Where are you on the sales matrix?

2013-06-21 2 min read

    Something I’ve been thinking about is the variety of sales approaches. On one extreme, you have pharmaceutical companies sending sales reps to visit doctors offices to try to get them to prescribe their drugs. On the other you have companies such as MixPanel and Dropbox which rely on a self serve approach. And in between you have companies such as NewRelic which offer a self-serve trial and try to upsell you with emails from a sales rep.

    Depending on a product’s complexity and its cost structure your sales approach may be limited but it’s always worth seeing the other approaches available and if any of them may fit. It’s likely that an approach that didn’t work a year ago may work right now. A simple way to check is to look at newly launched competitors in your space and see how they’re acquiring customers.

    After trying to come up with an exhaustive list of approaches I figured out it’s easier to just rank them across two dimensions:

    • Proximity: This is both physical proximity as well as familiarity with your customer. It’s much easier to sell when you’re in the same room as them and know their story than when you’re sending out a generic email.
    • Inbound vs outbound: A customer already having an interest in your product is much better than trying to interest him from scratch.
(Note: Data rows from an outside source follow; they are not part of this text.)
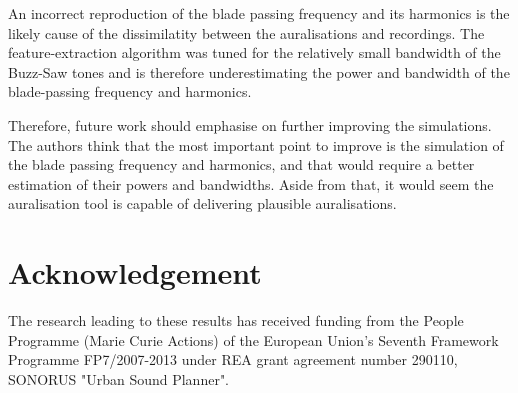 \documentclass[10pt,twocolumn]{article}
\begin{document}
An incorrect reproduction of the blade passing frequency and its harmonics is
the likely cause of the dissimilatity between the auralisations and recordings.
The feature-extraction algorithm was tuned for the relatively small bandwidth of
the Buzz-Saw tones and is therefore underestimating the power and bandwidth of
the blade-passing frequency and harmonics.

Therefore, future work should emphasise on further improving the simulations.
The authors think that the most important point to improve is the simulation of
the blade passing frequency and harmonics, and that would require a better
estimation of their powers and bandwidths. Aside from that, it would seem the
auralisation tool is capable of delivering plausible auralisations.

\section{Acknowledgement}
The research leading to these results has received funding from
the People Programme (Marie Curie Actions) of the European Union's Seventh
Framework Programme FP7/2007-2013 under REA grant agreement number 290110,
SONORUS "Urban Sound Planner".

\printbibliography[heading=bibintoc]
\end{document}
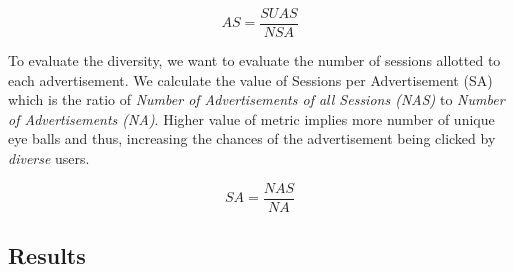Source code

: \begin{equation}
AS = \frac{SUAS}{NSA}     
\end{equation}



To evaluate the diversity, we want to evaluate the number of sessions allotted to each advertisement. We calculate the value of Sessions per Advertisement (SA) which is  the ratio of  {\it Number of Advertisements of  all Sessions (NAS)} to {\it Number of Advertisements (NA)}. Higher value of metric implies more number of unique eye balls and thus, increasing the chances of the advertisement being clicked by {\it diverse} users.

\begin{equation}
 SA = \frac{NAS}{NA}    
\end{equation}
 
\par

\subsection{Results}


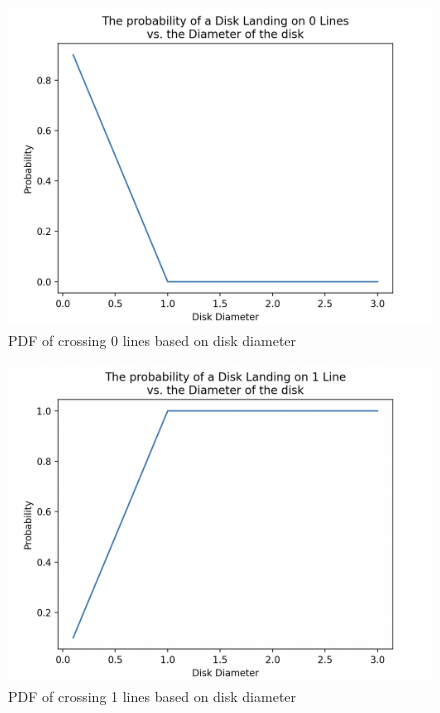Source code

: \documentclass{article}
\begin{document}
\begin{figure}[hbt!]
    \centering
    \includegraphics[width=0.95\linewidth]{images/l0.png}
    \caption{PDF of crossing 0 lines based on disk diameter}
    \label{fig:l0}
\end{figure}
\begin{figure}[hbt!]
    \centering
    \includegraphics[width=0.95\linewidth]{images/l1.png}
    \caption{PDF of crossing 1 lines based on disk diameter}
    \label{fig:l1}
\end{figure}
\end{document}
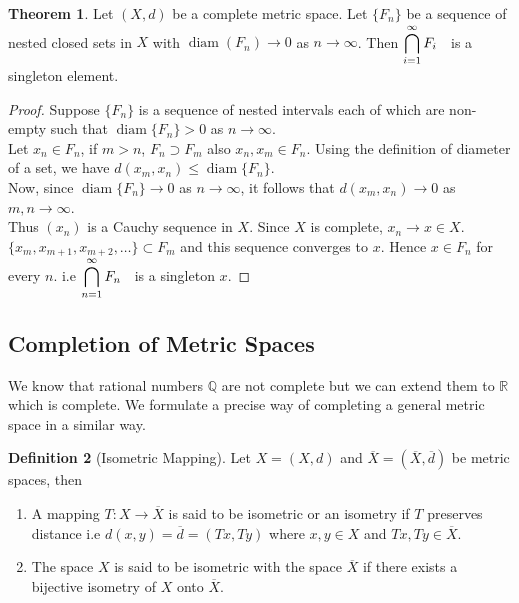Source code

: \documentclass[11pt,a4paper]{article}
\theoremstyle{definition}
\newtheorem{thm}{Theorem}[section]
\newtheorem{defn}[thm]{Definition}
\DeclareMathOperator{\diam}{diam}
\begin{document}
\begin{thm}
Let $(X,d)$ be a complete metric space. Let $\{F_n\}$ be a sequence of nested closed sets in $X$ with $\diam(F_n)\rightarrow 0$ as $n\rightarrow \infty$. Then \hspace{0.2cm}$\displaystyle{\bigcap^{\infty}_{i=1}F_i} \hspace{0.2cm}$ is a singleton element.

\end{thm}

\begin{proof}
Suppose $\{F_n\}$ is a sequence of nested intervals each of which are non-empty such that $\diam\{F_n\}>0$ as $n\rightarrow \infty$.\\ Let $x_n\in F_n$, if $m>n$, $F_n\supset F_m$ also $x_n,x_m\in F_n$. Using the definition of diameter of a set, we have $d(x_m,x_n)\leq \diam\{F_n\}$.\\ Now, since $\diam\{F_n\}\rightarrow 0$ as $n\rightarrow \infty$, it follows that $d(x_m,x_n)\rightarrow 0$ as $m,n\rightarrow \infty$.\\ Thus $(x_n)$ is a Cauchy sequence in $X$. Since $X$ is complete, $x_n\rightarrow x\in X$.\\ $\{x_m,x_{m+1},x_{m+2},\dots\}\subset F_m$ and this sequence converges to $x$. Hence $x\in F_n$ for every $n$. i.e \hspace{0.2cm}$\displaystyle{\bigcap^{\infty}_{n=1}F_n}\hspace{0.2cm}$ is a singleton $x$.
\end{proof}


\pagebreak
\pagebreak

\subsection{Completion of Metric Spaces}
We know that rational numbers $\mathbb{Q}$ are not complete but we can extend them to $\mathbb{R}$ which is complete. We formulate a precise way of completing a general metric space in a similar way.

\begin{defn}[Isometric Mapping]
Let $X=(X,d)$ and $\overline{X}=(\overline{X},\overline{d})$ be metric spaces, then
\begin{enumerate}
\item[a] A mapping $T:X\rightarrow \overline{X}$ is said to be isometric or an isometry if $T$ preserves distance i.e $d(x,y)=\overline{d}=(Tx,Ty)$ where $x,y\in X$ and $Tx,Ty\in \overline{X}$.
\item[b] The space $X$ is said to be isometric with the space $\overline{X}$ if there exists a bijective isometry of $X$ onto $\overline{X}$.
\end{enumerate}
\end{defn}
\end{document}
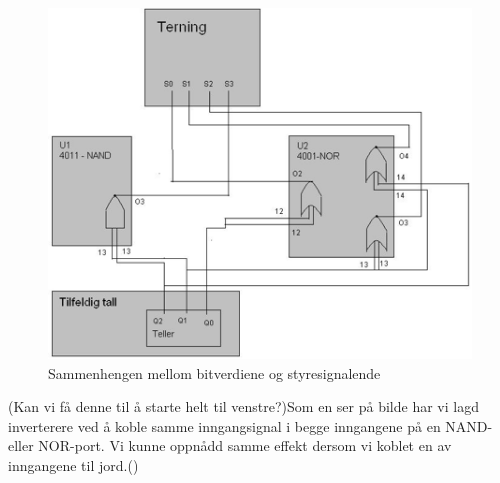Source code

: \documentclass[12pt,norsk,a4paper]{article}
\begin{document}
    \begin{figure}[H]
    \includegraphics[scale=0.75]{Krestkortet.png}
    \caption{Sammenhengen mellom bitverdiene og styresignalende}
    \label{fig:kretskortet}
    \end{figure}

    (Kan vi få denne til å starte helt til venstre?)Som en ser på bilde har vi lagd inverterere ved å koble samme inngangsignal i begge inngangene på en NAND- eller NOR-port. Vi kunne oppnådd samme effekt dersom vi koblet en av inngangene til jord.()    

\clearpage
\end{document}

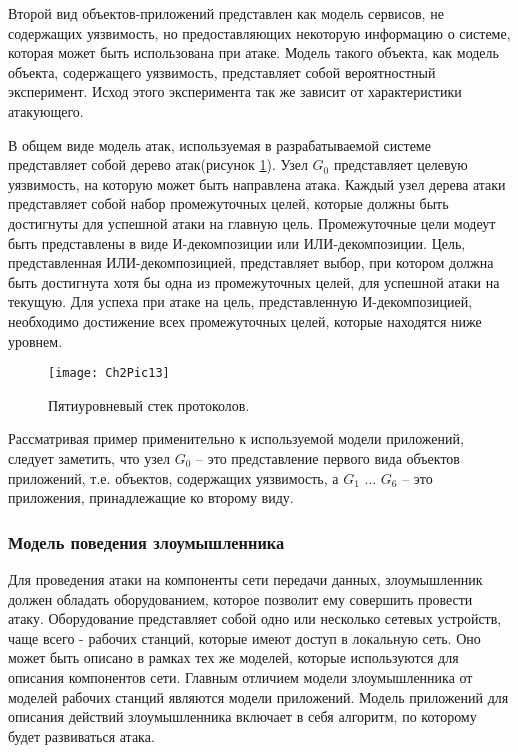     Второй вид объектов-приложений представлен как модель сервисов, не содержащих уязвимость, но предоставляющих некоторую информацию о системе, которая может быть использована при атаке. Модель такого объекта, как модель объекта, содержащего уязвимость, представляет собой вероятностный эксперимент. Исход этого эксперимента так же зависит от характеристики атакующего.

    В общем виде модель атак, используемая в разрабатываемой системе представляет собой дерево атак(рисунок \ref{Pic13}). Узел $G_{0}$ представляет целевую уязвимость, на которую может быть направлена атака. Каждый узел дерева атаки представляет собой набор промежуточных целей, которые должны быть достигнуты для успешной атаки на главную цель. Промежуточные цели модеут быть представлены в виде И-декомпозиции или ИЛИ-декомпозиции. Цель, представленная ИЛИ-декомпозицией, представляет выбор, при котором должна быть достигнута хотя бы одна из промежуточных целей, для успешной атаки на текущую. Для успеха при атаке на цель, представленную И-декомпозицией, необходимо достижение всех промежуточных целей, которые находятся ниже уровнем.

    \begin{figure}\center
        \texttt{[image: Ch2Pic13]}
        \caption{Пятиуровневый стек протоколов.} \label{Pic13}
    \end{figure}

    Рассматривая пример применительно к используемой модели приложений, следует заметить, что узел $G_{0}$ -- это представление первого вида объектов приложений, т.е. объектов, содержащих уязвимость, а $G_{1}$ ... $G_{6}$ -- это приложения, принадлежащие ко второму виду.

    \subsubsection{Модель поведения злоумышленника}

    Для проведения атаки на компоненты сети передачи данных, злоумышленник должен обладать оборудованием, которое позволит ему совершить провести атаку. Оборудование представляет собой одно или несколько сетевых устройств, чаще всего - рабочих станций, которые имеют доступ в локальную сеть. Оно может быть описано в рамках тех же моделей, которые используются для описания компонентов сети. Главным отличием модели злоумышленника от моделей рабочих станций являются модели приложений. Модель приложений для описания действий злоумышленника включает в себя алгоритм, по которому будет развиваться атака.


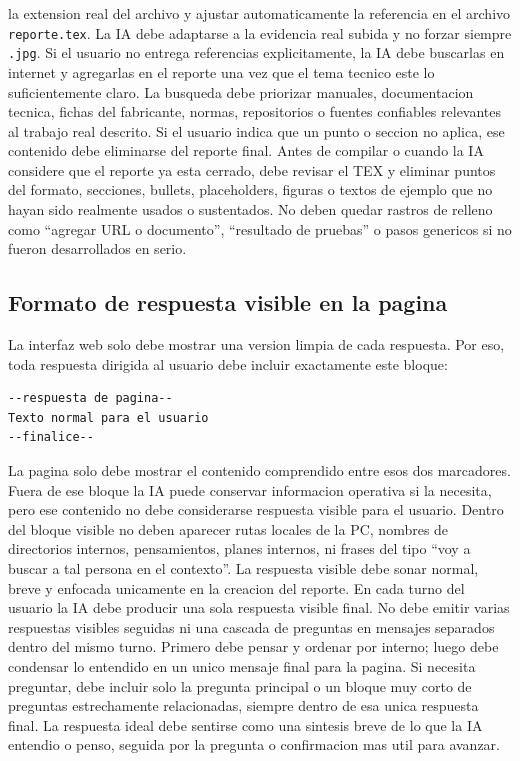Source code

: \documentclass[11pt,a4paper]{article}
\begin{document}
la extension real del archivo y ajustar automaticamente la referencia en el
archivo \texttt{reporte.tex}. La IA debe adaptarse a la evidencia real subida y
no forzar siempre \texttt{.jpg}.
Si el usuario no entrega referencias explicitamente, la IA debe buscarlas en
internet y agregarlas en el reporte una vez que el tema tecnico este lo
suficientemente claro. La busqueda debe priorizar manuales, documentacion
tecnica, fichas del fabricante, normas, repositorios o fuentes confiables
relevantes al trabajo real descrito. Si el usuario indica que un punto o
seccion no aplica, ese contenido debe eliminarse del reporte final.
Antes de compilar o cuando la IA considere que el reporte ya esta cerrado,
debe revisar el TEX y eliminar puntos del formato, secciones, bullets,
placeholders, figuras o textos de ejemplo que no hayan sido realmente usados o
sustentados. No deben quedar rastros de relleno como ``agregar URL o
documento'', ``resultado de pruebas'' o pasos genericos si no fueron
desarrollados en serio.

\subsection{Formato de respuesta visible en la pagina}
La interfaz web solo debe mostrar una version limpia de cada respuesta. Por
eso, toda respuesta dirigida al usuario debe incluir exactamente este bloque:

\begin{verbatim}
--respuesta de pagina--
Texto normal para el usuario
--finalice--
\end{verbatim}

La pagina solo debe mostrar el contenido comprendido entre esos dos marcadores.
Fuera de ese bloque la IA puede conservar informacion operativa si la necesita,
pero ese contenido no debe considerarse respuesta visible para el usuario.
Dentro del bloque visible no deben aparecer rutas locales de la PC, nombres de
directorios internos, pensamientos, planes internos, ni frases del tipo
``voy a buscar a tal persona en el contexto''. La respuesta visible debe sonar
normal, breve y enfocada unicamente en la creacion del reporte.
En cada turno del usuario la IA debe producir una sola respuesta visible final.
No debe emitir varias respuestas visibles seguidas ni una cascada de preguntas
en mensajes separados dentro del mismo turno. Primero debe pensar y ordenar por
interno; luego debe condensar lo entendido en un unico mensaje final para la
pagina.
Si necesita preguntar, debe incluir solo la pregunta principal o un bloque muy
corto de preguntas estrechamente relacionadas, siempre dentro de esa unica
respuesta final. La respuesta ideal debe sentirse como una sintesis breve de lo
que la IA entendio o penso, seguida por la pregunta o confirmacion mas util
para avanzar.
\end{document}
    Here’s my attempt at coming up with matrix showing where different companies would lie based on their sales approach.

    The Sales Matrix

    It’s possible to be profitable by being in any spot; a higher acquisition cost will just lead to a higher price. That’s why an Oracle installation can cost millions of dollars a year and why the enterprise Dropbox product is around $125/user/year. I believe that current trends favor businesses in the inbound/self-serve quadrant. This is due to people becoming more comfortable with technology as software gets better and easier to use and the ability for companies to offer free-trials with near-zero marginal cost. A corollary is that there’s an opportunity to compete with businesses outside the quadrant by creating simpler, cheaper versions of their product. The first version will suck compared to the existing products but as long as it’s cheaper and still solves a problem you should be able to get some customers and revenue (a la Lean Startup). Over time, you can continue to grow and keep on building our product until you’re competing with the existing companies (a la Innovator’s Dilemma).